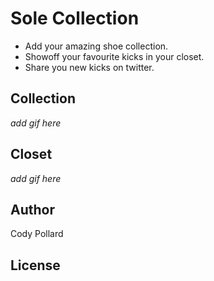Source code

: # Sole Collection
- Add your amazing shoe collection. 
- Showoff your favourite kicks in your closet. 
- Share you new kicks on twitter.

## Collection
*add gif here*

## Closet
*add gif here*

## Author
Cody Pollard

## License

Exercise directions: Starting at the line that holds "# Sole Collection", retype each line exactly through the end of the entries, both ends included.

Written reply:
: # Sole Collection
- Add your amazing shoe collection. 
- Showoff your favourite kicks in your closet. 
- Share you new kicks on twitter.

## Collection
*add gif here*

## Closet
*add gif here*

## Author
Cody Pollard

## License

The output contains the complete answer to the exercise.